The trick always worked and will always work, because many middle-class citizens mistake their own radical fear of being put to shame in front of the others for instinctive respect of the law, although the truth probably is that they would sooner break the law if only they could resist or be indifferent to shame (cf. Kafka's Process). Or, as it is with tax cheating in this country (and a lot of other stuff), if only the crime itself wasn't considered a shame.
Pathetically incapable of professionally doing their job by politely asking for documents and writing down the tickets and normally fine the passenger, using a normal tone of voice and human decency, the milanese controllers are very often ego maniacs who just adore the tough part of their job more than anything else, and have orgasms listening to the barking sound of their voices in the silent bus.
When I was a teenager those in my category where the favorite victims of ticket controllers. Youngsters by the shabby appearance where easily the ones to be mistreated if found without a ticket. Now, only a handful of years later, it is all different. Shabby youngsters carry iPods and cell phones, and the most undesirable of all passengers, the most vulnerable is obviously the immigrant, or B-citizen, whatever you want to call it.
Babsi tells her story with her usual efficiency, and I felt I had to tell about my own by commenting to her post. I am translating here excerpts from both the sources.
Babsi:
At the bottom of the trolleybus, a boy. The boy who's turning a blind eye to them and who has a wool jacket with patches on the elbows. Ticket, they say to him. Without the "please" that was reserved to me. The boy acts dumb. Hey, the ticket, kids one. Where are you from? Egypt? And where do you get the tickets? In Egypt? The boy utters a long guttural sentence: I am sure that he is understanding and he is insulting them. Or that he is cursing. Always the same one, almost pensionable; He is looming up in front of him, standing astride at this point, and insisting: or you just thought to come to Italy to fool the Italians, eh, dark boy? "Morocco", says the boy. "Morocco, not Egypt". Resurgence of national pride. Oh, Morocco. It's the same. Here it's paying for the ticket. The second interferes: so, do you or do you not have it? He doesn't have it. I don't know why he doesn't. Because he doesn't have a buck, probably, but I lived in London washing dishes and I asked for money at the Earl's Court subway station to pay for my tickets (...)

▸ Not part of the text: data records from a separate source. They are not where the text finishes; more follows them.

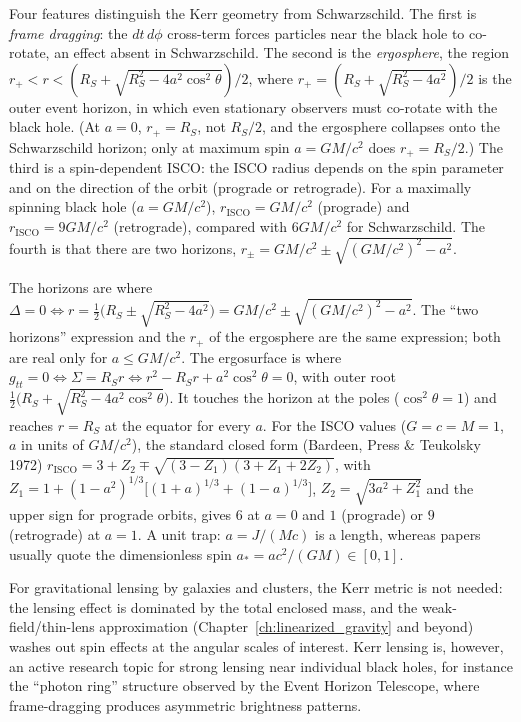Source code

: Four features distinguish the Kerr geometry from Schwarzschild.
The first is \emph{frame dragging}: the $dt\,d\phi$ cross-term forces
particles near the black hole to co-rotate, an effect
absent in Schwarzschild.
The second is the \emph{ergosphere}, the region
$r_+ < r < (R_S + \sqrt{R_S^2 - 4a^2\cos^2\theta})/2$,
where $r_+ = (R_S + \sqrt{R_S^2 - 4a^2})/2$ is the outer
event horizon, in which even stationary observers must co-rotate
with the black hole.  (At $a = 0$, $r_+ = R_S$, not
$R_S/2$, and the ergosphere collapses onto the Schwarzschild
horizon; only at maximum spin $a = GM/c^2$ does $r_+ = R_S/2$.)
The third is a spin-dependent ISCO: the ISCO radius depends on the spin
parameter and on the direction of the orbit (prograde or retrograde).
For a maximally spinning black hole ($a = GM/c^2$),
$r_{\mathrm{ISCO}} = GM/c^2$ (prograde) and
$r_{\mathrm{ISCO}} = 9GM/c^2$ (retrograde), compared with
$6GM/c^2$ for Schwarzschild.
The fourth is that there are two horizons,
$r_\pm = GM/c^2 \pm \sqrt{(GM/c^2)^2 - a^2}$.

\begin{annotation}
The horizons are where $\Delta = 0 \iff
r = \tfrac12\bigl(R_S \pm \sqrt{R_S^2 - 4a^2}\bigr)
= GM/c^2 \pm \sqrt{(GM/c^2)^2 - a^2}$.  The ``two horizons''
expression and the $r_+$ of the ergosphere are the same
expression; both are real only for $a \le GM/c^2$.
The ergosurface is where $g_{tt} = 0 \iff \Sigma = R_Sr \iff
r^2 - R_Sr + a^2\cos^2\theta = 0$, with outer root
$\tfrac12\bigl(R_S + \sqrt{R_S^2 - 4a^2\cos^2\theta}\bigr)$.  It
touches the horizon at the poles ($\cos^2\theta = 1$) and reaches
$r = R_S$ at the equator for every $a$.
For the ISCO values ($G = c = M = 1$, $a$ in units of
$GM/c^2$), the standard closed form (Bardeen, Press \&
Teukolsky 1972)
$r_{\mathrm{ISCO}} = 3 + Z_2 \mp \sqrt{(3 - Z_1)(3 + Z_1 + 2Z_2)}$,
with $Z_1 = 1 + (1 - a^2)^{1/3}\bigl[(1 + a)^{1/3} + (1 - a)^{1/3}\bigr]$,
$Z_2 = \sqrt{3a^2 + Z_1^2}$ and the upper sign for prograde orbits,
gives $6$ at $a = 0$ and $1$ (prograde) or $9$ (retrograde) at
$a = 1$.
A unit trap: $a = J/(Mc)$ is a length, whereas papers usually
quote the dimensionless spin $a_* = ac^2/(GM) \in [0, 1]$.
\end{annotation}


\begin{remark}
For gravitational lensing by galaxies and clusters, the Kerr metric is
not needed: the lensing effect is dominated by the total enclosed mass,
and the weak-field/thin-lens approximation (Chapter~\ref{ch:linearized_gravity} and beyond) washes
out spin effects at the angular scales of interest.  Kerr lensing
is, however, an active research topic for strong lensing near individual
black holes, for instance the ``photon ring'' structure observed by
the Event Horizon Telescope, where frame-dragging produces asymmetric
brightness patterns.
\end{remark}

They're back to grill the boy with the patches on the elbows. I.D., says the old one. E-D? tries to parrot the boy. Oh, when there was Mussolini the things went all right, snaps the man in uniform... I clear my throat. Excuse me? When there was - who? I surprised him. He's looking at me resentfully. Don't you get in the way, miss. I don't get in the way. I'm interested in civility and good sense. I breath in despite the fever. "Apology of fascism, you know."

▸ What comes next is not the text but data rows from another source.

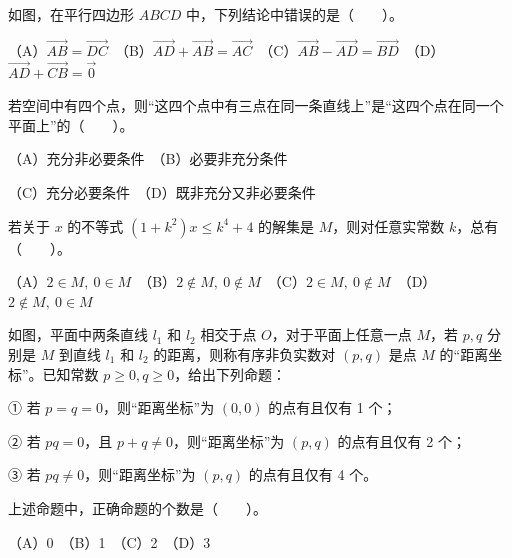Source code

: \Needspace{0.4\textheight}
\begin{question}
如图，在平行四边形 $ABCD$ 中，下列结论中错误的是\mbox{（　　）}。

（A）$\overrightarrow{AB}=\overrightarrow{DC}$　（B）$\overrightarrow{AD}+\overrightarrow{AB}=\overrightarrow{AC}$　（C）$\overrightarrow{AB}-\overrightarrow{AD}=\overrightarrow{BD}$　（D）$\overrightarrow{AD}+\overrightarrow{CB}=\vec 0$
\nopagebreak[4]
\begin{center}\end{center}
\nopagebreak[4]
\end{question}
\begin{question}
若空间中有四个点，则“这四个点中有三点在同一条直线上”是“这四个点在同一个平面上”的\mbox{（　　）}。

（A）充分非必要条件　（B）必要非充分条件

（C）充分必要条件　（D）既非充分又非必要条件

\end{question}
\begin{question}
若关于 $x$ 的不等式 $(1+k^2)x\le k^4+4$ 的解集是 $M$，则对任意实常数 $k$，总有\mbox{（　　）}。

（A）$2\in M,\ 0\in M$　（B）$2\notin M,\ 0\notin M$　（C）$2\in M,\ 0\notin M$　（D）$2\notin M,\ 0\in M$

\Needspace{0.4\textheight}
\end{question}
\begin{question}
如图，平面中两条直线 $l_1$ 和 $l_2$ 相交于点 $O$，对于平面上任意一点 $M$，若 $p,q$ 分别是 $M$ 到直线 $l_1$ 和 $l_2$ 的距离，则称有序非负实数对 $(p,q)$ 是点 $M$ 的“距离坐标”。已知常数 $p\ge0,q\ge0$，给出下列命题：

① 若 $p=q=0$，则“距离坐标”为 $(0,0)$ 的点有且仅有 1 个；

② 若 $pq=0$，且 $p+q\ne0$，则“距离坐标”为 $(p,q)$ 的点有且仅有 2 个；

③ 若 $pq\ne0$，则“距离坐标”为 $(p,q)$ 的点有且仅有 4 个。

上述命题中，正确命题的个数是\mbox{（　　）}。

（A）0　（B）1　（C）2　（D）3
\nopagebreak[4]
\begin{center}\end{center}
\nopagebreak[4]
\end{question}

Now everyone is looking at me: the moroccan boy, the woman in pink, the six controllers, the one who's yelling in the cell phone no se puede. "When there was Mussolini, gentlemen, should be taught at school - I swallow - how much this country was violent and illiberal". Silence. "Not - I swallow - on the buses." My man in uniform is outraged: on the buses, miss, one should pay the ticket! That's all! (...)
Three controllers out of six make the boy get off the bus: the rough way.
Me:
(...) I was fined plenty of times during my junior and high school years. Once I was chased down half Viale Padova by a controller, up to the inside premises of school, many times I was grabbed by the jacket, yelled on my face, carried down the 56 or the 92 or the 33, underwent the sermons I hate, I lied and gave false identities and shrugged and laughed in the face and trembled of fear and shame.
Still today that I always pay the ticket in every city of the world, when I see uniforms instinctively I shiver and look for escape routes.
Always hated controllers because of their intimidating air. Never solved the ambiguity, whether the State was always right, even when it came with the shitty face and the bullying policeman-like behavior and all the rest, or whether it was never right, because of the great lie that was held together all around.
Finally, I don't care for the apology... I find the law-enforced anti-fascism very cretin (it certainly doesn't keep people from being or becoming fascist in new and old ways), but the way I see it bullying and barking voices are more than sufficient reasons to put oneself in the way, since they represent all the possible worse, all the possible fascism to expose and impede. If only to get in the way was anything useful-- or even if it wasn't useful at all. Provided to have clear in an instant which side one is on... and instead one loses precious seconds to understand it.